• Task to complete:
Of the lines listed below, return exactly those that run from the line containing "[DECOMMENT](../../cpp_src/decomment/decomment.html), a C++" through the line containing "copy of a file in which each", both included.

Material for this task START

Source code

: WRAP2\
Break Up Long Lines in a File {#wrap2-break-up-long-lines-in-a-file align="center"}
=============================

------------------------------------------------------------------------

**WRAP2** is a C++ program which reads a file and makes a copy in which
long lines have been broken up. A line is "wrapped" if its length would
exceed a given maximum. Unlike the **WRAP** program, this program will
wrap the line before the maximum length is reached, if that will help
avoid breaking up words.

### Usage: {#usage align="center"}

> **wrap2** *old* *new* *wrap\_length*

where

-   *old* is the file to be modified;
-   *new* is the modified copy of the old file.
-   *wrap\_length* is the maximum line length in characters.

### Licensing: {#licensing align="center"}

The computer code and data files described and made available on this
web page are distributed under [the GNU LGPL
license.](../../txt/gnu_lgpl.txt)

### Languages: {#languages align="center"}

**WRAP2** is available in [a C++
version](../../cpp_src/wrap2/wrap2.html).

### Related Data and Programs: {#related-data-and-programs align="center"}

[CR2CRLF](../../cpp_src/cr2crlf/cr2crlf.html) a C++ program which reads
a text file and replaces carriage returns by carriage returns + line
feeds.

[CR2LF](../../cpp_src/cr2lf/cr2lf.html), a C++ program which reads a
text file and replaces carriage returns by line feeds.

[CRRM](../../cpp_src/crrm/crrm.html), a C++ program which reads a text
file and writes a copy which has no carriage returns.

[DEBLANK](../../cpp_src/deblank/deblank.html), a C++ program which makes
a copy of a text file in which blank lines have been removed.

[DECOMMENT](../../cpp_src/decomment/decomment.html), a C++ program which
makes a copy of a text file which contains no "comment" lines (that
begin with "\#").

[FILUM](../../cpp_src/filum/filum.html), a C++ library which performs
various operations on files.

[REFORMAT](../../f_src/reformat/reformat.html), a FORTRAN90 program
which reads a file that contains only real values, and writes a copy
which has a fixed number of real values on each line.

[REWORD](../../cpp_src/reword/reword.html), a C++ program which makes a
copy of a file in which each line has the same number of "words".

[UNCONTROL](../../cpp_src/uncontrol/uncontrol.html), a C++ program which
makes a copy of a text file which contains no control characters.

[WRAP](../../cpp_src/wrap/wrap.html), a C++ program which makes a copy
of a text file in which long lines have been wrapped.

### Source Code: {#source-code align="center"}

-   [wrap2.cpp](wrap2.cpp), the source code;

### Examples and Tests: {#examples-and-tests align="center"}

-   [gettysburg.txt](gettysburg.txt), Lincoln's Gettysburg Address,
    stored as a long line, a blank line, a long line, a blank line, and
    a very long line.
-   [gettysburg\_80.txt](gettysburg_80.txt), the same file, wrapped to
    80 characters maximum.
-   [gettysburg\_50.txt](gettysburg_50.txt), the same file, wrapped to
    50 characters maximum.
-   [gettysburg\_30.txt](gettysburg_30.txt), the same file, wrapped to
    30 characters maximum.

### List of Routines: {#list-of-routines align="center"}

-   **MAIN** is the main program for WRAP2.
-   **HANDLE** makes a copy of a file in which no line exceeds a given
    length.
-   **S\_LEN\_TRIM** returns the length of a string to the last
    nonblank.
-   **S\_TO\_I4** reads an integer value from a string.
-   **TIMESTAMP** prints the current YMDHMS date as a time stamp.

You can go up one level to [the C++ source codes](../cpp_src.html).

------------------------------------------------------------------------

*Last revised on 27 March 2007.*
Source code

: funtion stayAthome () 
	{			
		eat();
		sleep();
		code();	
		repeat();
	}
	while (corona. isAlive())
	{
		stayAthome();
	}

Material for this task END

• Completed exercise:
[DECOMMENT](../../cpp_src/decomment/decomment.html), a C++ program which
makes a copy of a text file which contains no "comment" lines (that
begin with "\#").

[FILUM](../../cpp_src/filum/filum.html), a C++ library which performs
various operations on files.

[REFORMAT](../../f_src/reformat/reformat.html), a FORTRAN90 program
which reads a file that contains only real values, and writes a copy
which has a fixed number of real values on each line.

[REWORD](../../cpp_src/reword/reword.html), a C++ program which makes a
copy of a file in which each line has the same number of "words".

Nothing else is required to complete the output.